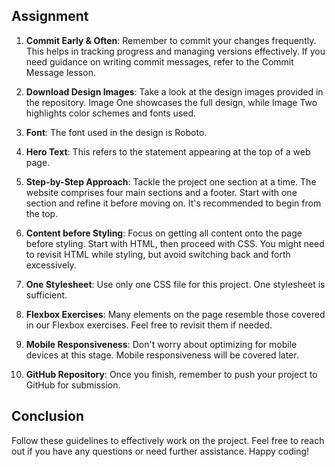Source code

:## Assignment
1. **Commit Early & Often**: Remember to commit your changes frequently. This helps in tracking progress and managing versions effectively. If you need guidance on writing commit messages, refer to the Commit Message lesson.

2. **Download Design Images**: Take a look at the design images provided in the repository. Image One showcases the full design, while Image Two highlights color schemes and fonts used.

3. **Font**: The font used in the design is Roboto.

4. **Hero Text**: This refers to the statement appearing at the top of a web page.

5. **Step-by-Step Approach**: Tackle the project one section at a time. The website comprises four main sections and a footer. Start with one section and refine it before moving on. It's recommended to begin from the top.

6. **Content before Styling**: Focus on getting all content onto the page before styling. Start with HTML, then proceed with CSS. You might need to revisit HTML while styling, but avoid switching back and forth excessively.

7. **One Stylesheet**: Use only one CSS file for this project. One stylesheet is sufficient.

8. **Flexbox Exercises**: Many elements on the page resemble those covered in our Flexbox exercises. Feel free to revisit them if needed.

9. **Mobile Responsiveness**: Don't worry about optimizing for mobile devices at this stage. Mobile responsiveness will be covered later.

10. **GitHub Repository**: Once you finish, remember to push your project to GitHub for submission.

## Conclusion
Follow these guidelines to effectively work on the project. Feel free to reach out if you have any questions or need further assistance. Happy coding!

● ● ● ● ● ● ●

Task statement
Nothing but the lines above from the one containing "6. **Content before" through the one containing "7. **One Stylesheet**: Use" should appear in the answer, each repeated exactly.

Answer to this problem
6. **Content before Styling**: Focus on getting all content onto the page before styling. Start with HTML, then proceed with CSS. You might need to revisit HTML while styling, but avoid switching back and forth excessively.

7. **One Stylesheet**: Use only one CSS file for this project. One stylesheet is sufficient.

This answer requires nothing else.